Cytokines in plasma (at 1:2 dilution) were measured using the NHP Cytokine 24-Plex kit by Meso Scale Diagnostics (MSD) according to manufacturer instructions. Frozen PBMC collected at week 6 post-infection (pre-ART), right before the first galunisertib administration (BC1), at the end of cycle 1 (AC1), and at the end of cycle 3 (AC3) were thawed in AIM V medium (Thermo Fisher) with benzonase (Sigma) and plated on a FluoroSpot (CTL) plate pre-activated with 70% Ethanol and IFN-γ, TNF-α and IL-2 capture solution. Gag, pol, and env 15-mer peptides (NIH AIDS Reagents program) were prepared at two times the final concentration of 2.5 μg/mL with co-stimulatory reagents anti-CD28 10 μg/mL and anti-CD49d 10 μg/mL and added to the cells in CTL-TestTM Medium. Parallel positive control of PMA (20 ng/mL) and ionomycin (200 ng/mL), or mock DMSO solution, was also plated with the stimulatory reagents. PBMCs were added at 300,000 cells per well. After 24hrs, the plate was washed, incubated with detection and tertiary solutions, and shipped to CTL for scanning and QC.

Statistics

GraphPad Prism v10, R and Python were used for statistical analysis and data visualization. Wilcoxon matched-pairs test and repeated measures ANOVA or mixed-effect analysis (when the dataset had missing data) were used to compare the different virological and immunological variables between baseline (BC1) and a single or multiple post-galunisertib time points. In Prism, the mixed model uses a compound symmetry covariance matrix and is fit using Restricted Maximum Likelihood (REML).
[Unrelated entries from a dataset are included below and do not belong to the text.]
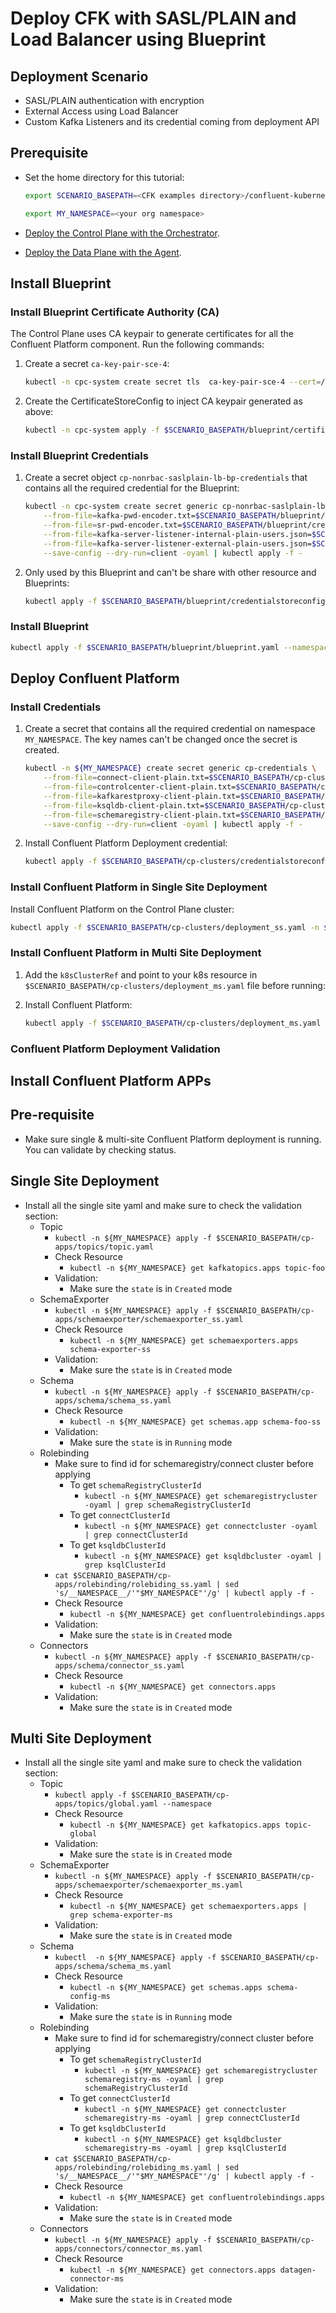 # Deploy CFK with SASL/PLAIN and Load Balancer using Blueprint

## Deployment Scenario
- SASL/PLAIN authentication with encryption
- External Access using Load Balancer
- Custom Kafka Listeners and its credential coming from deployment API

## Prerequisite
- Set the home directory for this tutorial:

  ```bash
  export SCENARIO_BASEPATH=<CFK examples directory>/confluent-kubernetes-examples/blueprints-early-access/scenario/cp- nonrbac-saslplain-lb
  ```
  ```bash
  export MY_NAMESPACE=<your org namespace>
  ``` 

- [Deploy the Control Plane with the Orchestrator](../quickstart-deploy/local-deployment.rst#deploy-control-plane).

- [Deploy the Data Plane with the Agent](../quickstart-deploy/local-deployment.rst#deploy-local-data-plane).

## Install Blueprint

### Install Blueprint Certificate Authority (CA)

The Control Plane uses CA keypair to generate certificates for all the Confluent Platform component. Run the following commands:
1. Create a secret `ca-key-pair-sce-4`:

   ```bash 
   kubectl -n cpc-system create secret tls  ca-key-pair-sce-4 --cert=/tmp/cpc-ca.pem --key=/tmp/cpc-ca-key.pem
   ```

1. Create the CertificateStoreConfig to inject CA keypair generated as above:

   ```bash 
   kubectl -n cpc-system apply -f $SCENARIO_BASEPATH/blueprint/certificatestoreconfig.yaml
   ```

### Install Blueprint Credentials

1. Create a secret object `cp-nonrbac-saslplain-lb-bp-credentials` that contains all the required credential for the Blueprint:
   
   ```bash
   kubectl -n cpc-system create secret generic cp-nonrbac-saslplain-lb-bp-credentials \
       --from-file=kafka-pwd-encoder.txt=$SCENARIO_BASEPATH/blueprint/credentials/kafka-pwd-encoder.txt  \
       --from-file=sr-pwd-encoder.txt=$SCENARIO_BASEPATH/blueprint/credentials/sr-pwd-encoder.txt  \
       --from-file=kafka-server-listener-internal-plain-users.json=$SCENARIO_BASEPATH/blueprint/credentials/kafka-server-   listener-internal-plain-users.json \
       --from-file=kafka-server-listener-external-plain-users.json=$SCENARIO_BASEPATH/blueprint/credentials/kafka-server-   listener-external-plain-users.json \
       --save-config --dry-run=client -oyaml | kubectl apply -f -
   ```

2. Only used by this Blueprint and can't be share with other resource and Blueprints:

   ```bash
   kubectl apply -f $SCENARIO_BASEPATH/blueprint/credentialstoreconfig.yaml --namespace cpc-system
   ```

### Install Blueprint
  
```bash
kubectl apply -f $SCENARIO_BASEPATH/blueprint/blueprint.yaml --namespace cpc-system
```

## Deploy Confluent Platform 

### Install Credentials

1. Create a secret that contains all the required credential on namespace `MY_NAMESPACE`. 
   The key names can't be changed once the secret is created.

   ```bash
   kubectl -n ${MY_NAMESPACE} create secret generic cp-credentials \
       --from-file=connect-client-plain.txt=$SCENARIO_BASEPATH/cp-clusters/credentials/connect-client-plain.txt \
       --from-file=controlcenter-client-plain.txt=$SCENARIO_BASEPATH/cp-clusters/credentials/controlcenter-client-   plain.txt \
       --from-file=kafkarestproxy-client-plain.txt=$SCENARIO_BASEPATH/cp-clusters/credentials/kafkarestproxy-client-   plain.txt \
       --from-file=ksqldb-client-plain.txt=$SCENARIO_BASEPATH/cp-clusters/credentials/ksqldb-client-plain.txt \
       --from-file=schemaregistry-client-plain.txt=$SCENARIO_BASEPATH/cp-clusters/credentials/schemaregistry-client-   plain.txt \
       --save-config --dry-run=client -oyaml | kubectl apply -f -
   ```

1. Install Confluent Platform Deployment credential:

   ```bash 
   kubectl apply -f $SCENARIO_BASEPATH/cp-clusters/credentialstoreconfig.yaml -n ${MY_NAMESPACE}
   ```

### Install Confluent Platform in Single Site Deployment

Install Confluent Platform on the Control Plane cluster:
 
```bash 
kubectl apply -f $SCENARIO_BASEPATH/cp-clusters/deployment_ss.yaml -n ${MY_NAMESPACE}
```

### Install Confluent Platform in Multi Site Deployment

1. Add the `k8sClusterRef` and point to your k8s resource  in `$SCENARIO_BASEPATH/cp-clusters/deployment_ms.yaml` 
file before running:

1. Install Confluent Platform:

   ```bash 
   kubectl apply -f $SCENARIO_BASEPATH/cp-clusters/deployment_ms.yaml -n ${MY_NAMESPACE}
   ```

### Confluent Platform Deployment Validation

## Install Confluent Platform APPs

## Pre-requisite

- Make sure single & multi-site Confluent Platform deployment is running. You can validate by checking status.

## Single Site Deployment

- Install all the single site yaml and make sure to check the validation section:
    - Topic
        - `kubectl -n ${MY_NAMESPACE} apply -f $SCENARIO_BASEPATH/cp-apps/topics/topic.yaml`
        - Check Resource
            - `kubectl -n ${MY_NAMESPACE} get kafkatopics.apps topic-foo`
        - Validation:
            - Make sure the `state` is in `Created` mode
    - SchemaExporter
        - `kubectl -n ${MY_NAMESPACE} apply -f $SCENARIO_BASEPATH/cp-apps/schemaexporter/schemaexporter_ss.yaml`
        - Check Resource
            - `kubectl -n ${MY_NAMESPACE} get schemaexporters.apps schema-exporter-ss`
        - Validation:
            - Make sure the `state` is in `Created` mode
    - Schema
        - `kubectl -n ${MY_NAMESPACE} apply -f $SCENARIO_BASEPATH/cp-apps/schema/schema_ss.yaml`
        - Check Resource
            - `kubectl -n ${MY_NAMESPACE} get schemas.app schema-foo-ss`
        - Validation:
            - Make sure the `state` is in `Running` mode
    - Rolebinding
        - Make sure to find id for schemaregistry/connect cluster before applying
            - To get `schemaRegistryClusterId`
                - `kubectl -n ${MY_NAMESPACE} get schemaregistrycluster -oyaml | grep schemaRegistryClusterId`
            - To get `connectClusterId`
                - `kubectl -n ${MY_NAMESPACE} get connectcluster -oyaml | grep connectClusterId`
            - To get `ksqldbClusterId`
                - `kubectl -n ${MY_NAMESPACE} get ksqldbcluster -oyaml | grep ksqlClusterId`
        - `cat $SCENARIO_BASEPATH/cp-apps/rolebinding/rolebiding_ss.yaml | sed 's/__NAMESPACE__/'"$MY_NAMESPACE"'/g' | kubectl apply -f -`
        - Check Resource
            - `kubectl -n ${MY_NAMESPACE} get confluentrolebindings.apps`
        - Validation:
            - Make sure the `state` is in `Created` mode
    - Connectors
        - `kubectl -n ${MY_NAMESPACE} apply -f $SCENARIO_BASEPATH/cp-apps/schema/connector_ss.yaml`
        - Check Resource
            - `kubectl -n ${MY_NAMESPACE} get connectors.apps`
        - Validation:
            - Make sure the `state` is in `Created` mode

## Multi Site Deployment

- Install all the single site yaml and make sure to check the validation section:
    - Topic
        - `kubectl apply -f $SCENARIO_BASEPATH/cp-apps/topics/global.yaml --namespace `
        - Check Resource
            - `kubectl -n ${MY_NAMESPACE} get kafkatopics.apps topic-global`
        - Validation:
            - Make sure the `state` is in `Created` mode
    - SchemaExporter
        - `kubectl -n ${MY_NAMESPACE} apply -f $SCENARIO_BASEPATH/cp-apps/schemaexporter/schemaexporter_ms.yaml`
        - Check Resource
            - `kubectl -n ${MY_NAMESPACE} get schemaexporters.apps | grep schema-exporter-ms`
        - Validation:
            - Make sure the `state` is in `Created` mode
    - Schema
        - `kubectl  -n ${MY_NAMESPACE} apply -f $SCENARIO_BASEPATH/cp-apps/schema/schema_ms.yaml`
        - Check Resource
            - `kubectl -n ${MY_NAMESPACE} get schemas.apps schema-config-ms`
        - Validation:
            - Make sure the `state` is in `Running` mode
    - Rolebinding
        - Make sure to find id for schemaregistry/connect cluster before applying
            - To get `schemaRegistryClusterId`
                - `kubectl -n ${MY_NAMESPACE} get schemaregistrycluster schemaregistry-ms -oyaml | grep schemaRegistryClusterId`
            - To get `connectClusterId`
                - `kubectl -n ${MY_NAMESPACE} get connectcluster schemaregistry-ms -oyaml | grep connectClusterId`
            - To get `ksqldbClusterId`
                - `kubectl -n ${MY_NAMESPACE} get ksqldbcluster schemaregistry-ms -oyaml | grep ksqlClusterId`
        - `cat $SCENARIO_BASEPATH/cp-apps/rolebinding/rolebiding_ms.yaml | sed 's/__NAMESPACE__/'"$MY_NAMESPACE"'/g' | kubectl apply -f -`
        - Check Resource
            - `kubectl -n ${MY_NAMESPACE} get confluentrolebindings.apps`
        - Validation:
            - Make sure the `state` is in `Created` mode
    - Connectors
        - `kubectl -n ${MY_NAMESPACE} apply -f $SCENARIO_BASEPATH/cp-apps/connectors/connector_ms.yaml`
        - Check Resource
            - `kubectl -n ${MY_NAMESPACE} get connectors.apps datagen-connector-ms`
        - Validation:
            - Make sure the `state` is in `Created` mode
Cytokine data from MSD assay were first Logtransformed, then normalized by subcolumn/factor in percentage with 0% as the smallest value and 100% as the larger value in each dataset. Each factor was analyzed separately with ANOVA for repeated measures and Dunn’s multiple comparison’s post-hoc test and together by principal component analysis (PCA). The Holm-Sidak test was used for multiple comparison correction in all cases, but FlowSOM cluster comparison where the FDR method was used. Pearson r coefficient was calculated for pairwise tests of association in a correlation matrix with selected variables. For RNAseq analysis see above and supplemental methods. For viral population analysis, Shannon Entropy of the viral barcodes present in each sample was used to measure the diversity of the viral populations (see supplemental Methods). Chi-squared tests were used in R to compare barcode composition between before and after cycle time points within a tissue/macaque using paired barcode relative frequencies. Unless otherwise specified, p-value < 0.05 was considered statistically significant.

Reporting summary

Further information on research design is available in the Nature Portfolio Reporting Summary linked to this article.